Ich kann es schon nicht mehr hören.
Es wird geschrieben das man Lkws stehen lassen soll usw.
Ich habe 2007 für mich entschieden kein Lkw mehr zu fahren.
Es ist nicht normal was man da an Stunden arbeiten muss für 1600 Euro Brutto.
Wenn alle so denken und handeln würden wie ich, dann hätte sich schon was geändert.
Ich bin stolz darauf nicht nur zu schreiben und zu quatschen, sondern den ganzen Scheiß wirklich hin geworfen zu haben.
Die anderen schreiben und quaken rum und fahren ihre Kiste weiter durch die Gegend.
Lächerlich.!

Manuel Alves

Ich habe eure meinungen alle durch gelesen und bin total einverstanden mit allen euren kommentaren und beschwerden,da ich selber auch berufskraftfahrer bin leide ich genauso wie ihr unter dem stress,die be-und-lade taetichkeiten bei den kunden,obwohl es garnicht zu unsere arbeit gehoert.Ich waehre bereit eine geselschaft mit anderen kolegen zu gruenden und gegen diese behandlund von sklaverei von den arbeitgeber zu beenden.Falls andere kolegen sich dazu verpflichten moechten schreibt mir auf E-Mail um entlich mal eine anstaendige geselschaft fuer uns zu gruenden und die nur fuer den gueterverkerh zustaendich sein kann,um unseren beruf etwas mehr waehrt einzufuegen.Viele gruesse an alle kolegen

Gerd Kobe

Ich habe jetzt alle Kommentare gelesen. Ich habe meinen Job, als Fernfahrer International, gerne gemacht. Allerdings muß ich erwähnen, daß ich nur für 2 Firmen in die Ferne gefahren bin und es super Firmen waren.Die kleinen Annehmlichkeiten bei einer Fa. muß man sich erarbeiten. Gibt es Unstimmigkeiten, dann muß man das mit dem Chef oder Prokuristen klären..Es ist immer angenehm den Chef im Rücken zu haben, denn der weiß auch nicht immer, was seine Disponenten fabrizieren. Ich habe mich auch die ganzen Jahre an eine Regel gehalten. Erzähle keinem Arbeitskollegen von deinem Vorhaben ein Gespräch mit dem Chef suchen. Denn dieser ist dann vor dir da. Die ganzen Jahre habe ich nur für mich gearbeitet. Auch habe ich immer nach dem Motto gearbeitet : Alles was ich einfahre kommt dem Chef zu Gute. Gehts dem Chef gut, geht mir das auch gut.
Nun mal zur Gewerkschaft.Es war so 1970/75 . Ich war in der ÖTV (öffentliche Dienste Transport und Verkehr).Ich habe mich schriftlich darüber beschwert, daß eine Putzfrau 10 DM verdient und ein LKW-Fahrer 7,50 DM.verschiedene Gründe habe ich aufgeführt ( beim Fahren 9 Std Aufmerksamkeit,Papierkram Kontrollen etc ).

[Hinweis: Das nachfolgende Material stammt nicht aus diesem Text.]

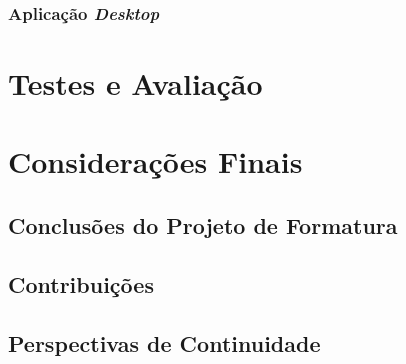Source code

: \documentclass[twosideprint]{politex}
\begin{document}
    \subsection{Aplicação \textit{Desktop}}

\chapter{Testes e Avaliação}
\chapter{Considerações Finais}
	\section{Conclusões do Projeto de Formatura}
	\section{Contribuições}
	\section{Perspectivas de Continuidade}
	





%








\end{document}
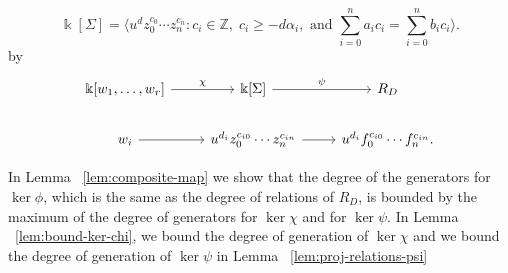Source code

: \documentclass{amsart}
\theoremstyle{plain}
\theoremstyle{definition}
\theoremstyle{remark}
\numberwithin{equation}{section}
\newcommand\bz{{\mathbb Z}}
\newcommand\bk{{\Bbbk}}
\newcommand\bida{a}
\newcommand\bidb{b}
\begin{document}
\[
	\bk[\Sigma] =  \langle u^d z_0^{c_0} \cdots z_n^{c_n} \colon c_i \in
\bz, \; c_i \geq -d \alpha_i, \mbox{ and }\sum_{i=0}^{n} \bida_i c_i =
\sum_{i=0}^{n} \bidb_i c_i \rangle. 
\]
by
\begin{equation}
\label{eqn:factor-through-semigroup-ring}
\begin{tikzcd}[baseline=(current  bounding  box.center)]
\bk[w_1,\ldots, w_r] \ar {r}{\chi} & \bk[\Sigma] \ar {r}{\psi} & R_D \\
w_i \ar r & u^{d_i}z_0^{c_{i0}} \cdots z_n^{c_{in}} \ar r & u^{d_i}f_0^{c_{i0}} \cdots f_n^{c_{in}}.
\end{tikzcd}
\end{equation}

In Lemma ~\ref{lem:composite-map} we show that the degree of the
generators for $\ker \phi$, which is the same as the degree of relations
of $R_D$, is bounded by the maximum of the degree of generators for
$\ker \chi$ and for $\ker \psi$.
In Lemma ~\ref{lem:bound-ker-chi}, we bound the degree of generation of
$\ker \chi $ and we bound the degree of generation of $\ker \psi$ in Lemma ~\ref{lem:proj-relations-psi}
\end{document}
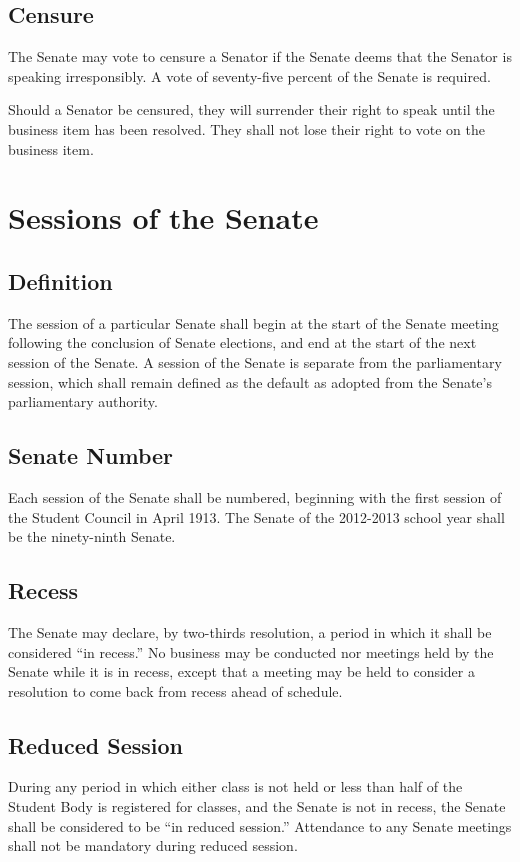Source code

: \documentclass[12pt]{scrreprt}
\begin{document}
\subsection{Censure}
The Senate may vote to censure a Senator if the Senate deems that the Senator 
is speaking irresponsibly. A vote of seventy-five percent of the Senate is 
required. 

Should a Senator be censured, they will surrender their right to speak until 
the business item has been resolved. They shall not lose their right to vote 
on the business item. 

\section{Sessions of the Senate} \label{sec:senate_sessions}

\subsection{Definition}
The session of a particular Senate shall begin at the start of the Senate 
meeting following the conclusion of Senate elections, and end at the start of 
the next session of the Senate. A session of the Senate is separate from the
parliamentary session, which shall remain defined as the default as adopted
from the Senate’s parliamentary authority.

\subsection{Senate Number}
Each session of the Senate shall be numbered, beginning with the first session 
of the Student Council in April 1913. The Senate of the 2012-2013 school year 
shall be the ninety-ninth Senate. 

\subsection{Recess}
The Senate may declare, by two-thirds resolution, a period in which it shall 
be considered ``in recess.'' No business may be conducted nor meetings held by 
the Senate while it is in recess, except that a meeting may be held to 
consider a resolution to come back from recess ahead of schedule. 

\subsection{Reduced Session}
During any period in which either class is not held or less than half of the 
Student Body is registered for classes, and the Senate is not in recess, the 
Senate shall be considered to be ``in reduced session.'' Attendance to any 
Senate meetings shall not be mandatory during reduced session. 
\end{document}
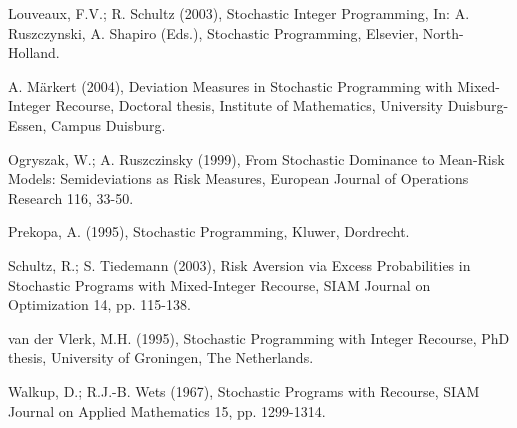 \documentclass[11pt,draft]{article}
\newcommand{\+}{{\ti{+}}}
\newcommand{\1}{{\ti{1}}}
\begin{document}
\begin{thebibliography}{99}
 Louveaux, F.V.; R. Schultz (2003), Stochastic Integer Programming, In:
A. Ruszczynski, A. Shapiro (Eds.), Stochastic Programming, Elsevier, North-Holland.

 A. M\"arkert (2004), Deviation Measures in Stochastic Programming with Mixed-Integer
  Recourse, Doctoral thesis, Institute of Mathematics, University Duisburg-Essen, Campus Duisburg.

 Ogryszak, W.; A. Ruszczinsky (1999), From Sto\-chastic
Dominance to Mean-Risk Models: 
Semideviations as Risk Measures, European Journal of Operations Research 116, 33-50.

 Prekopa, A. (1995), Stochastic Programming, Kluwer, Dordrecht.

 Schultz, R.; S. Tiedemann (2003), Risk Aversion via Excess
Probabilities in Stochastic Programs with Mixed-Integer Recourse, SIAM Journal on Optimization 14, pp. 115-138.

 van der Vlerk, M.H. (1995), Stochastic Programming with Integer Recourse, PhD
thesis, University of Groningen, The Netherlands. 

 Walkup, D.; R.J.-B. Wets (1967), Stochastic Programs with Recourse, SIAM
Journal on Applied Mathematics 15, pp. 1299-1314.

\end{thebibliography}
\end{document}
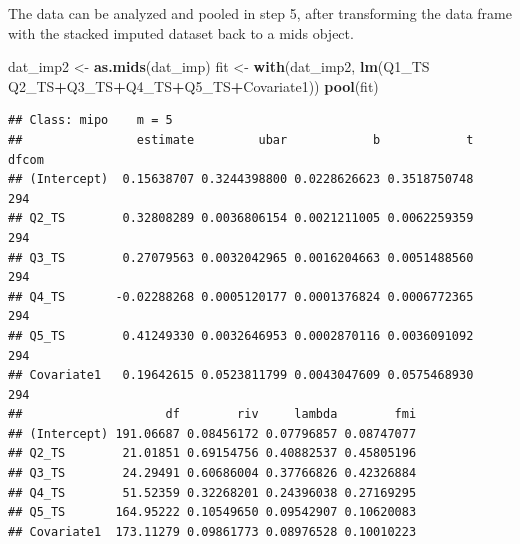 \documentclass[]{book}
\newenvironment{Shaded}{\begin{snugshade}}{\end{snugshade}}
\newcommand{\KeywordTok}[1]{\textcolor[rgb]{0.13,0.29,0.53}{\textbf{#1}}}
\newcommand{\DataTypeTok}[1]{\textcolor[rgb]{0.13,0.29,0.53}{#1}}
\newcommand{\StringTok}[1]{\textcolor[rgb]{0.31,0.60,0.02}{#1}}
\newcommand{\OtherTok}[1]{\textcolor[rgb]{0.56,0.35,0.01}{#1}}
\newcommand{\OperatorTok}[1]{\textcolor[rgb]{0.81,0.36,0.00}{\textbf{#1}}}
\newcommand{\NormalTok}[1]{#1}
\begin{document}
\begin{Shaded}
\end{Shaded}

The data can be analyzed and pooled in step 5, after transforming the
data frame with the stacked imputed dataset back to a mids object.

\begin{Shaded}
\begin{Highlighting}[]
\NormalTok{dat_imp2 <-}\StringTok{ }\KeywordTok{as.mids}\NormalTok{(dat_imp)}
\NormalTok{fit <-}\StringTok{ }\KeywordTok{with}\NormalTok{(dat_imp2, }\KeywordTok{lm}\NormalTok{(Q1_TS}\OperatorTok{~}\StringTok{ }\NormalTok{Q2_TS}\OperatorTok{+}\NormalTok{Q3_TS}\OperatorTok{+}\NormalTok{Q4_TS}\OperatorTok{+}\NormalTok{Q5_TS}\OperatorTok{+}\NormalTok{Covariate1))}
\KeywordTok{pool}\NormalTok{(fit)}
\end{Highlighting}
\end{Shaded}

\begin{verbatim}
## Class: mipo    m = 5 
##                estimate         ubar            b            t dfcom
## (Intercept)  0.15638707 0.3244398800 0.0228626623 0.3518750748   294
## Q2_TS        0.32808289 0.0036806154 0.0021211005 0.0062259359   294
## Q3_TS        0.27079563 0.0032042965 0.0016204663 0.0051488560   294
## Q4_TS       -0.02288268 0.0005120177 0.0001376824 0.0006772365   294
## Q5_TS        0.41249330 0.0032646953 0.0002870116 0.0036091092   294
## Covariate1   0.19642615 0.0523811799 0.0043047609 0.0575468930   294
##                    df        riv     lambda        fmi
## (Intercept) 191.06687 0.08456172 0.07796857 0.08747077
## Q2_TS        21.01851 0.69154756 0.40882537 0.45805196
## Q3_TS        24.29491 0.60686004 0.37766826 0.42326884
## Q4_TS        51.52359 0.32268201 0.24396038 0.27169295
## Q5_TS       164.95222 0.10549650 0.09542907 0.10620083
## Covariate1  173.11279 0.09861773 0.08976528 0.10010223
\end{verbatim}
\end{document}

Dann der wahrscheinlich verhängnisvolle Satz: Wofür ist die Gewerkschaft ÖFFENTLICHE DIENSTE TRANSPORT UND VERGESSEN da. Schon hat man mich aus der Gewerkschaft geschmissen. Dann wurde aus der ÖTV nun Verdi und man irgendwie meinen Namen mal gefunden und wollte mich ködern.Meine Antwort an Verdie : Ihr seid auch nicht besser als eure Vorgänger. wenn es anders wäre hätte die Gewerkschaft die Kosten für alle 5 Jahre die Qualifikation nachzuweisen dem Staat aufgebrummt, unser Staat verlangt das doch und wer die Musik bestellt, muß sie auch bezahlen. ich habe vor etlichen Jahren meine Prüfung zum Berufskraftfahrer vor der Industrie und Handelskammer absolviert.Warum muß ich jetzt nach über 30 Jahren Fahrertätigkeit noch meine Qualifikation nachweisen. Im September habe ich mit allem drum und dran ca. 800,00 € hingeblättert. Nur damit ich noch 5 Jahre fahren darf. Zum Glück war es das letzte mal. Man Schaue nur mal nach Holland.Die Qulifikationskosten werden übernommen , selbst die Stunden in der Fahrschule zählen zur Arbeitszeit. In Deutschland ist LKW-Fahrer immer noch ein verpönter Beruf und Verdi wird das auch nicht ändern.

Alexander

Hi,
hab mir das durchgelesen eben gerade ich habe vor einem halben jahr meine ausbildung abgeschlossen (bin24) war dann fernfahrer hab 8 wochen im lkw gelebt kein zuhausen frau nicht gesehen bekommen habe ich 1200 plus 200 spesen rausbekommen ich hab den beruf gemacht weil ich dachte es macht spass und mann verdient was aber was ich bis jetzt zusehen bekommen habe ist nichts als abzocke stress verarsche ich bin dann wieder zurück in den ADAC Abschleppdienst gegangen hab jede woche mehr als 100 stunden gearbeitet geschlafen kaum da im abschleppdienst ohne karte gefahren werden muss und darf. schlaf hab ich kaum bekommen geschweigedenn freie tage fast immer auf beraitschaft wochenende voll mit rufbereitschaft plus samstags 8 stunden in der firma sein und arbeiten mo-sa 8 stunden in der firma 1 stunde davon pause die nie eingehalten werden konnte da immer eine panne oder ein unfall kam hat mann sich doch mal 10 min hingesetzt um was zu essen oder trinken im pausenraum wurde mann danach gleich von chef angesprochen warum mann den nur pause macht und nichts arbeitet hat mann dann gesagt das mann doch eine pause macht weil das ja so vorgeschrieben war wurde das ignoriert und mann solle weiter machen in meiner lehrere war es nichts anderes auch bereitschaft kaum freitzeit immer unterwegs es gab tage da war ich wenn ich glück hatte 1 stunde daheim dann musste ich wieder raus und weitermachen sicher war das nicht sich so übermüdet ans steuer zusetzten hab 3 unfälle gebaut und da der abschleppdienst ja mit der polizei zusammenarbeitet gabs auch nie ne strafe geschweige den kontrollen oder sonst etwas konnte ja eh keiner nachweisen.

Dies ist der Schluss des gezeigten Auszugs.